By Candy Venning
Plant a native tree*, native shrub** or group of native perennials***.
Did you know an Oak supports the largest number of species? This includes over 400 different types of caterpillars; the only thing baby/ fledgling birds can eat (because they can’t eat seeds or nuts when still in the nest) Pollinators may support our crops & almost every plant on earth, but they, in turn, support birds as a source of food. We need more caterpillars, larvae & insects! Maybe you’re thinking ‘Nope, we don’t need more bugs’ as you eye up your lawn, but remember that the majority of problematic insects are invasive species. I.E. Emerald Ash Borer, Gypsy Moth & Japanese beetle – these creatures run rampant because they have no natural predators in Ontario; local species would need thousands of years to co-evolve & adapt to knowing them as a food source.
Leave the Seedheads please! Unfortunately our native bird populations are under as much threat as pollinators. Don’t be too fastidious around the garden; leaving seed on stems, especially of Coneflower species or native shrubs & trees with fruit or berries, means you’ll supply essential food for (adult) feathered folk.
Compost – any spot in the corner of your garden, hidden away so it can be messy, will do. Even if you only compost leaves and sweepings from your garden in a loose heap – it’s the source of all soil and it’s what plants thrive on.

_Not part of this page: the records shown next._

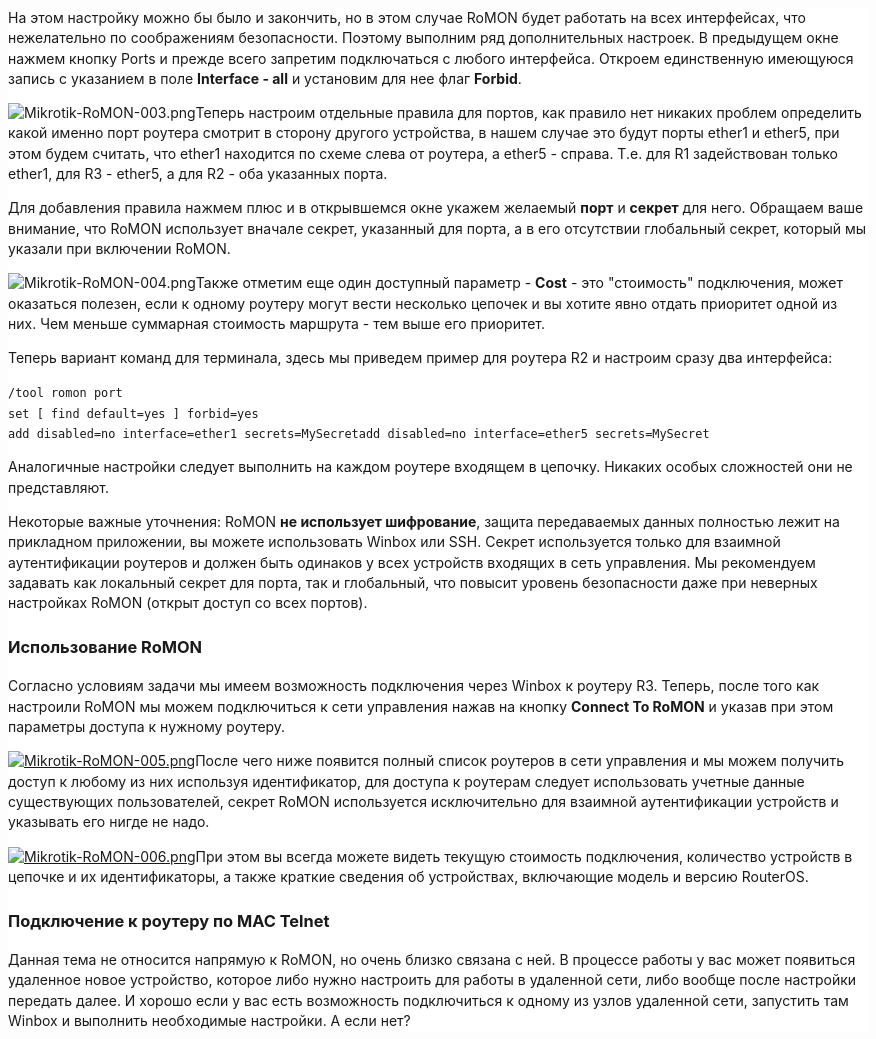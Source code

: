 На этом настройку можно бы было и закончить, но в этом случае RoMON будет работать на всех интерфейсах, что нежелательно по соображениям безопасности. Поэтому выполним ряд дополнительных настроек. В предыдущем окне нажмем кнопку Ports и прежде всего запретим подключаться с любого интерфейса. Откроем единственную имеющуюся запись с указанием в поле **Interface - all** и установим для нее флаг **Forbid**.

![Mikrotik-RoMON-003.png](https://interface31.ru/tech_it/images/Mikrotik-RoMON-003.png)Теперь настроим отдельные правила для портов, как правило нет никаких проблем определить какой именно порт роутера смотрит в сторону другого устройства, в нашем случае это будут порты ether1 и ether5, при этом будем считать, что ether1 находится по схеме слева от роутера, а ether5 - справа. Т.е. для R1 задействован только ether1, для R3 - ether5, а для R2 - оба указанных порта.

Для добавления правила нажмем плюс и в открывшемся окне укажем желаемый **порт** и **секрет** для него. Обращаем ваше внимание, что RoMON использует вначале секрет, указанный для порта, а в его отсутствии глобальный секрет, который мы указали при включении RoMON.

![Mikrotik-RoMON-004.png](https://interface31.ru/tech_it/images/Mikrotik-RoMON-004.png)Также отметим еще один доступный параметр - **Cost** - это "стоимость" подключения, может оказаться полезен, если к одному роутеру могут вести несколько цепочек и вы хотите явно отдать приоритет одной из них. Чем меньше суммарная стоимость маршрута - тем выше его приоритет.

Теперь вариант команд для терминала, здесь мы приведем пример для роутера R2 и настроим сразу два интерфейса:

```
/tool romon port
set [ find default=yes ] forbid=yes
add disabled=no interface=ether1 secrets=MySecretadd disabled=no interface=ether5 secrets=MySecret
```

Аналогичные настройки следует выполнить на каждом роутере входящем в цепочку. Никаких особых сложностей они не представляют.

Некоторые важные уточнения: RoMON **не использует шифрование**, защита передаваемых данных полностью лежит на прикладном приложении, вы можете использовать Winbox или SSH. Секрет используется только для взаимной аутентификации роутеров и должен быть одинаков у всех устройств входящих в сеть управления. Мы рекомендуем задавать как локальный секрет для порта, так и глобальный, что повысит уровень безопасности даже при неверных настройках RoMON (открыт доступ со всех портов).

### Использование RoMON

Согласно условиям задачи мы имеем возможность подключения через Winbox к роутеру R3. Теперь, после того как настроили RoMON мы можем подключиться к сети управления нажав на кнопку **Connect To RoMON** и указав при этом параметры доступа к нужному роутеру.

[![Mikrotik-RoMON-005.png](https://interface31.ru/tech_it/assets_c/2022/02/Mikrotik-RoMON-005-thumb-600xauto-14234.png)](https://interface31.ru/tech_it/assets_c/2022/02/Mikrotik-RoMON-005-14234.html)После чего ниже появится полный список роутеров в сети управления и мы можем получить доступ к любому из них используя идентификатор, для доступа к роутерам следует использовать учетные данные существующих пользователей, секрет RoMON используется исключительно для взаимной аутентификации устройств и указывать его нигде не надо.

[![Mikrotik-RoMON-006.png](https://interface31.ru/tech_it/assets_c/2022/02/Mikrotik-RoMON-006-thumb-600xauto-14237.png)](https://interface31.ru/tech_it/assets_c/2022/02/Mikrotik-RoMON-006-14237.html)При этом вы всегда можете видеть текущую стоимость подключения, количество устройств в цепочке и их идентификаторы, а также краткие сведения об устройствах, включающие модель и версию RouterOS.

### Подключение к роутеру по MAC Telnet

Данная тема не относится напрямую к RoMON, но очень близко связана с ней. В процессе работы у вас может появиться удаленное новое устройство, которое либо нужно настроить для работы в удаленной сети, либо вообще после настройки передать далее. И хорошо если у вас есть возможность подключиться к одному из узлов удаленной сети, запустить там Winbox и выполнить необходимые настройки. А если нет?
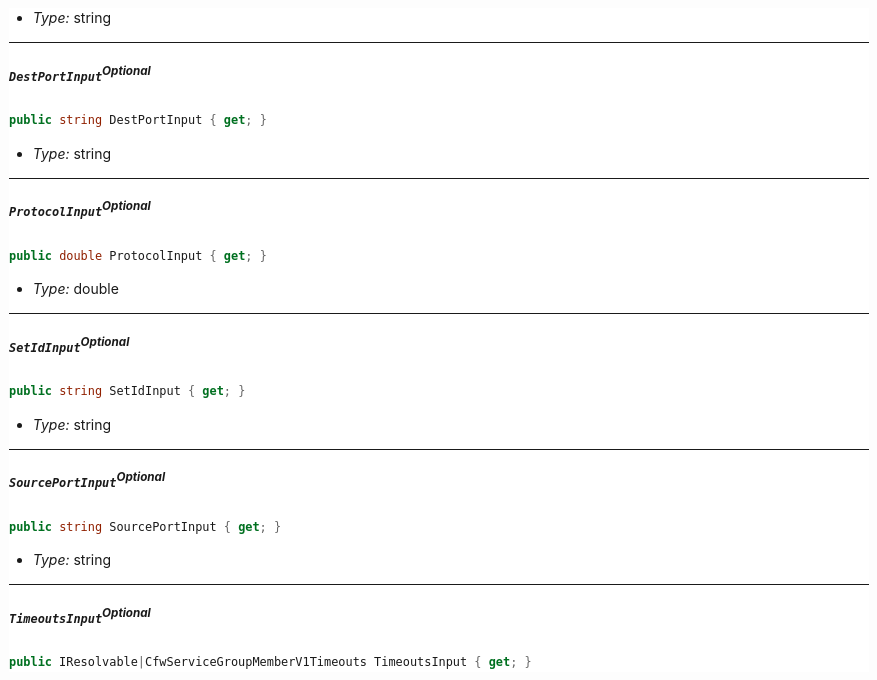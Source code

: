 - *Type:* string

---

##### `DestPortInput`<sup>Optional</sup> <a name="DestPortInput" id="@cdktf/provider-opentelekomcloud.cfwServiceGroupMemberV1.CfwServiceGroupMemberV1.property.destPortInput"></a>

```csharp
public string DestPortInput { get; }
```

- *Type:* string

---

##### `ProtocolInput`<sup>Optional</sup> <a name="ProtocolInput" id="@cdktf/provider-opentelekomcloud.cfwServiceGroupMemberV1.CfwServiceGroupMemberV1.property.protocolInput"></a>

```csharp
public double ProtocolInput { get; }
```

- *Type:* double

---

##### `SetIdInput`<sup>Optional</sup> <a name="SetIdInput" id="@cdktf/provider-opentelekomcloud.cfwServiceGroupMemberV1.CfwServiceGroupMemberV1.property.setIdInput"></a>

```csharp
public string SetIdInput { get; }
```

- *Type:* string

---

##### `SourcePortInput`<sup>Optional</sup> <a name="SourcePortInput" id="@cdktf/provider-opentelekomcloud.cfwServiceGroupMemberV1.CfwServiceGroupMemberV1.property.sourcePortInput"></a>

```csharp
public string SourcePortInput { get; }
```

- *Type:* string

---

##### `TimeoutsInput`<sup>Optional</sup> <a name="TimeoutsInput" id="@cdktf/provider-opentelekomcloud.cfwServiceGroupMemberV1.CfwServiceGroupMemberV1.property.timeoutsInput"></a>

```csharp
public IResolvable|CfwServiceGroupMemberV1Timeouts TimeoutsInput { get; }
```
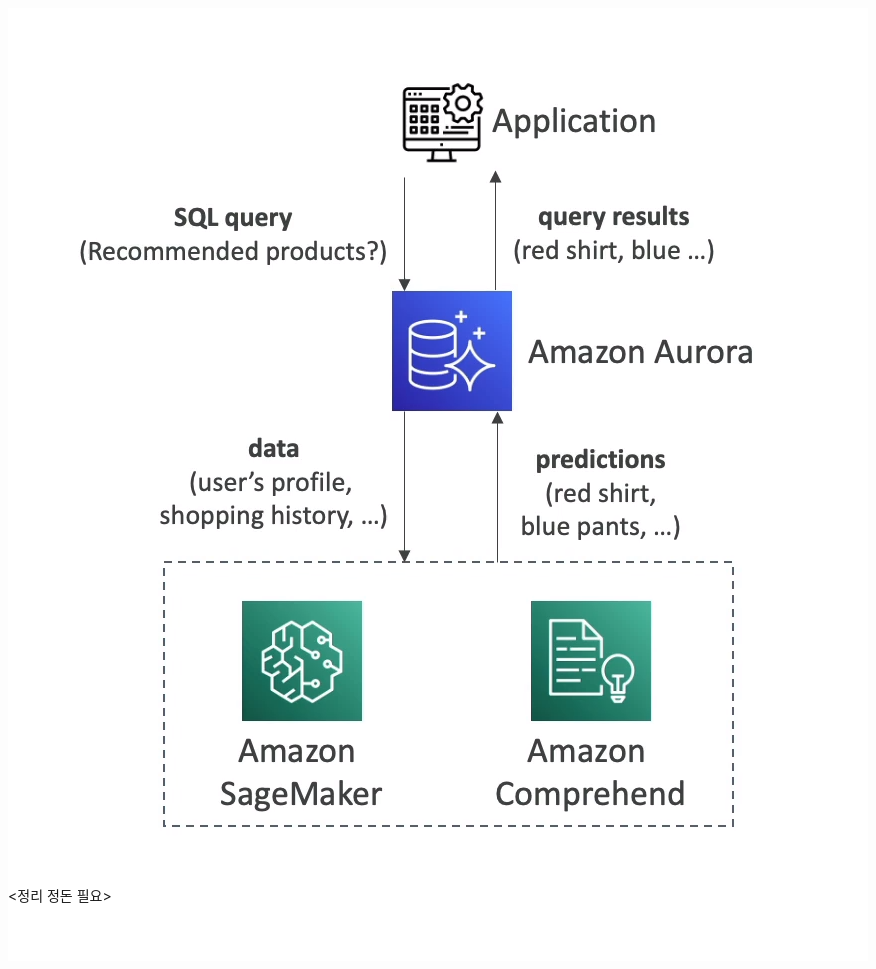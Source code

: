![Alt text](../etc/image2/rds%EB%A8%B8%EC%8B%A0%EB%9F%AC%EB%8B%9D%ED%86%B5%ED%95%A9.png)



<정리 정돈 필요>





<br>
<br>
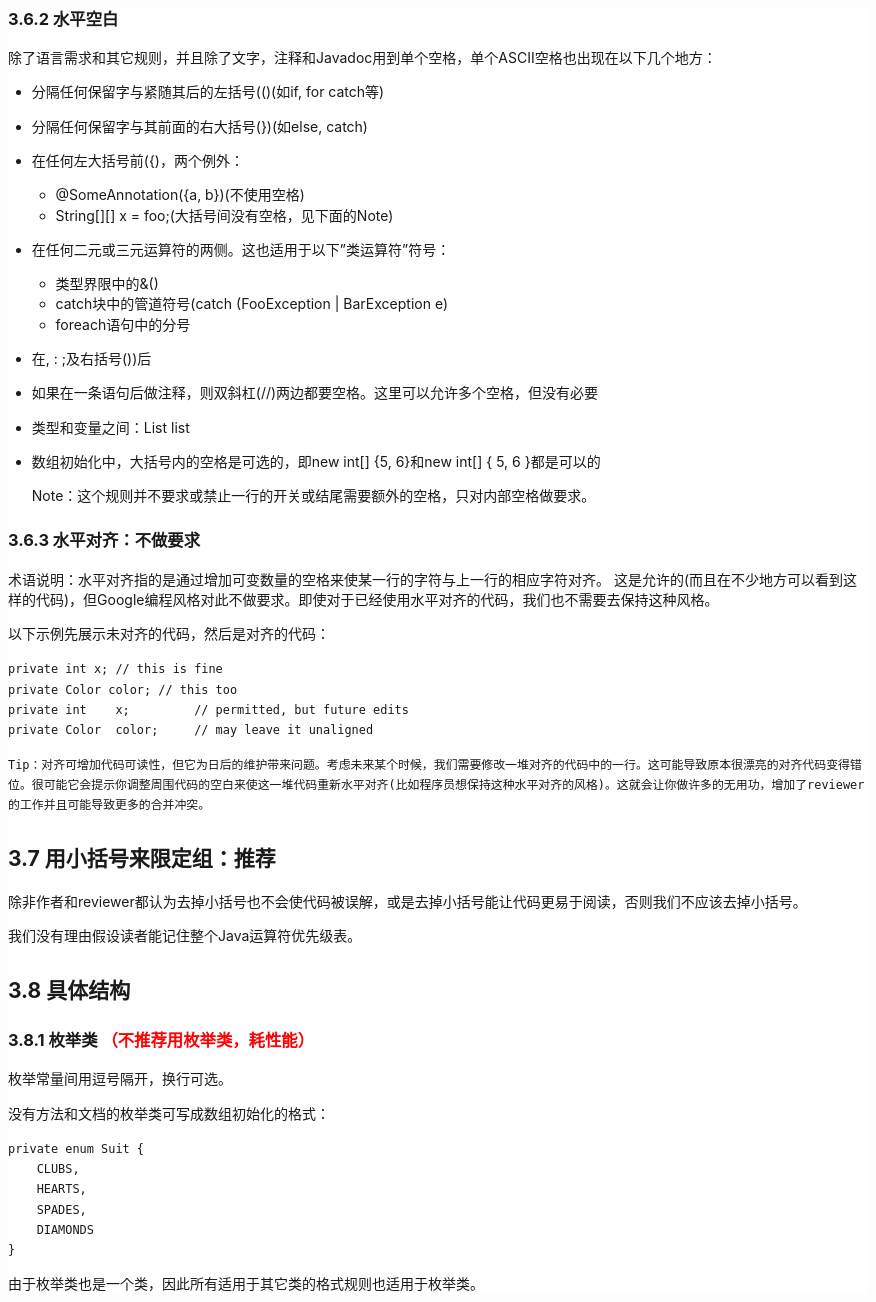 ### 3.6.2 水平空白
除了语言需求和其它规则，并且除了文字，注释和Javadoc用到单个空格，单个ASCII空格也出现在以下几个地方：

* 分隔任何保留字与紧随其后的左括号(()(如if, for catch等)
* 分隔任何保留字与其前面的右大括号(})(如else, catch)
* 在任何左大括号前({)，两个例外：
	* @SomeAnnotation({a, b})(不使用空格)
	* String[][] x = foo;(大括号间没有空格，见下面的Note)
* 在任何二元或三元运算符的两侧。这也适用于以下”类运算符”符号：
	* 类型界限中的&()
	* catch块中的管道符号(catch (FooException | BarException e)
	* foreach语句中的分号
* 在, : ;及右括号())后
* 如果在一条语句后做注释，则双斜杠(//)两边都要空格。这里可以允许多个空格，但没有必要
* 类型和变量之间：List list
* 数组初始化中，大括号内的空格是可选的，即new int[] {5, 6}和new int[] { 5, 6 }都是可以的

	Note：这个规则并不要求或禁止一行的开关或结尾需要额外的空格，只对内部空格做要求。
	
### 3.6.3 水平对齐：不做要求
术语说明：水平对齐指的是通过增加可变数量的空格来使某一行的字符与上一行的相应字符对齐。
这是允许的(而且在不少地方可以看到这样的代码)，但Google编程风格对此不做要求。即使对于已经使用水平对齐的代码，我们也不需要去保持这种风格。

以下示例先展示未对齐的代码，然后是对齐的代码：

```
private int x; // this is fine
private Color color; // this too
private int    x;         // permitted, but future edits
private Color  color;     // may leave it unaligned
```
	Tip：对齐可增加代码可读性，但它为日后的维护带来问题。考虑未来某个时候，我们需要修改一堆对齐的代码中的一行。这可能导致原本很漂亮的对齐代码变得错位。很可能它会提示你调整周围代码的空白来使这一堆代码重新水平对齐(比如程序员想保持这种水平对齐的风格)。这就会让你做许多的无用功，增加了reviewer的工作并且可能导致更多的合并冲突。
	
## 3.7 用小括号来限定组：推荐
除非作者和reviewer都认为去掉小括号也不会使代码被误解，或是去掉小括号能让代码更易于阅读，否则我们不应该去掉小括号。

我们没有理由假设读者能记住整个Java运算符优先级表。

## 3.8 具体结构
### 3.8.1 枚举类 <font color="red">（不推荐用枚举类，耗性能）</font>
枚举常量间用逗号隔开，换行可选。

没有方法和文档的枚举类可写成数组初始化的格式：

```
private enum Suit {
    CLUBS,
    HEARTS,
    SPADES,
    DIAMONDS
}
```
由于枚举类也是一个类，因此所有适用于其它类的格式规则也适用于枚举类。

Don’t use weed barrier & avoid mulch. The theory I’ve adhered to is ‘use plants not mulch’. A full garden with low growing plants filling in under and around your shrubs doesn’t leave room for weeds and will have no need of mulch at all. Bare soil should have leaf matter constantly decomposing on top of it which acts as a type of weed barrier all on its own. Give up the entirely human act of ‘turning’ or ‘digging over’ or even ‘double digging ‘soil as it disrupts a series of beneficial natural processes and provides a perfect seedbed for invasive plant species (aka weeds)
If you have a lawn, consider over seeding with clover & ‘Eco lawn’ (available through www.wildflowerfarm.com) A diversity of species helps lawns become more drought tolerant, provide flowers/pollen for pollinators & will be less prone to grubs or grub damage because there’s no longer a monoculture of traditional sod for them to eat.
Let go of using, and dispose of properly, all insecticides, weed killers and even fertilizers. Leaf mulch and the occasional sprinkling of bagged manure on top of a garden (rain and worms will do the work for you) is all the fertilizer that should be needed.
*Black, White, Red, Pin or Burr Oak. ‘Ontario Tree Atlas ‘online, will have many more suggestions.
** Serviceberry (many varieties) Dogwood (multiple varieties) Viburnum acerifolium/Maple-leaved Viburnum & Viburnum trilobum/Highbush Cranberry
***Wild Columbine/Aquilegia canadensis (easy to grow from seed) Monarda fistulosa/Wild Bergamot. Eupatorium perfoliatum/Boneset & Rudbeckia hirta/Black eyed Susan are a good start.